Records from a data source
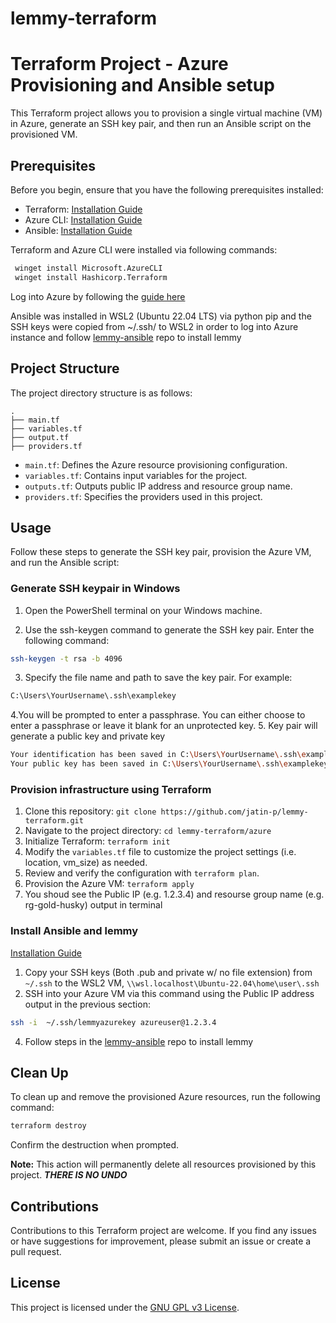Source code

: # lemmy-terraform
 
# Terraform Project - Azure Provisioning and Ansible setup

This Terraform project allows you to provision a single virtual machine (VM) in Azure, generate an SSH key pair, and then run an Ansible script on the provisioned VM.

## Prerequisites

Before you begin, ensure that you have the following prerequisites installed:

- Terraform: [Installation Guide](https://learn.hashicorp.com/tutorials/terraform/install-cli)
- Azure CLI: [Installation Guide](https://docs.microsoft.com/en-us/cli/azure/install-azure-cli)
- Ansible: [Installation Guide](https://docs.ansible.com/ansible/latest/installation_guide/index.html)

 Terraform and Azure CLI were installed via following commands:
```bash
 winget install Microsoft.AzureCLI
 winget install Hashicorp.Terraform
```
Log into Azure by following the [guide here](https://learn.microsoft.com/en-us/cli/azure/get-started-with-azure-cli)

Ansible was installed in WSL2 (Ubuntu 22.04 LTS)  via python pip and the SSH keys were copied from ~/.ssh/ to WSL2 in order to log into Azure instance and follow [lemmy-ansible](https://github.com/LemmyNet/lemmy-ansible) repo to install lemmy
 
 ## Project Structure

The project directory structure is as follows:

```
.
├── main.tf
├── variables.tf
├── output.tf
├── providers.tf
```

- `main.tf`: Defines the Azure resource provisioning configuration.
- `variables.tf`: Contains input variables for the project.
- `outputs.tf`: Outputs public IP address and resource group name.
- `providers.tf`: Specifies the providers used in this project.

## Usage

Follow these steps to generate the SSH key pair, provision the Azure VM, and run the Ansible script:

### Generate SSH keypair in Windows
1. Open the PowerShell terminal on your Windows machine.

2. Use the ssh-keygen command to generate the SSH key pair. Enter the following command:
```bash
ssh-keygen -t rsa -b 4096
```
3. Specify the file name and path to save the key pair. For example:
```bash
C:\Users\YourUsername\.ssh\examplekey
```
4.You will be prompted to enter a passphrase. You can either choose to enter a passphrase or leave it blank for an unprotected key.
5.  Key pair will generate a public key and private key
```bash
Your identification has been saved in C:\Users\YourUsername\.ssh\examplekey.
Your public key has been saved in C:\Users\YourUsername\.ssh\examplekey.pub.
```

### Provision infrastructure using Terraform

1. Clone this repository: `git clone https://github.com/jatin-p/lemmy-terraform.git`
2. Navigate to the project directory: `cd lemmy-terraform/azure`
3. Initialize Terraform: `terraform init`
4. Modify the `variables.tf` file to customize the project settings (i.e. location, vm_size) as needed.
5. Review and verify the configuration with `terraform plan`.
6. Provision the Azure VM: `terraform apply`
7. You shoud  see the Public IP (e.g. 1.2.3.4) and resourse group name (e.g. rg-gold-husky) output in terminal


### Install Ansible and  lemmy
[Installation Guide](https://docs.ansible.com/ansible/latest/installation_guide/intro_installation.html#installing-and-upgrading-ansible)
1.  Copy your SSH keys (Both .pub and private w/ no file extension) from ```~/.ssh``` to the WSL2 VM, ```\\wsl.localhost\Ubuntu-22.04\home\user\.ssh```
2.  SSH into your Azure VM via this command using the Public IP address output in the previous section:
``` bash
ssh -i  ~/.ssh/lemmyazurekey azureuser@1.2.3.4
```
4. Follow steps in the [lemmy-ansible](https://github.com/LemmyNet/lemmy-ansible) repo to install  lemmy

## Clean Up

To clean up and remove the provisioned Azure resources, run the following command:

```bash
terraform destroy
```

Confirm the destruction when prompted.

**Note:** This action will permanently delete all resources provisioned by this project. 
***THERE IS NO UNDO***

## Contributions

Contributions to this Terraform project are welcome. If you find any issues or have suggestions for improvement, please submit an issue or create a pull request.

## License

This project is licensed under the [GNU GPL v3 License]([LICENSE](https://github.com/jatin-p/lemmy-terraform/blob/main/LICENSE)).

Directions: Please extract exactly the lines of the data, from the first through the line containing "Before you begin, ensure", and add no pictures to the copy.

Written response:
Source code

: # lemmy-terraform
 
# Terraform Project - Azure Provisioning and Ansible setup

This Terraform project allows you to provision a single virtual machine (VM) in Azure, generate an SSH key pair, and then run an Ansible script on the provisioned VM.

## Prerequisites

Before you begin, ensure that you have the following prerequisites installed:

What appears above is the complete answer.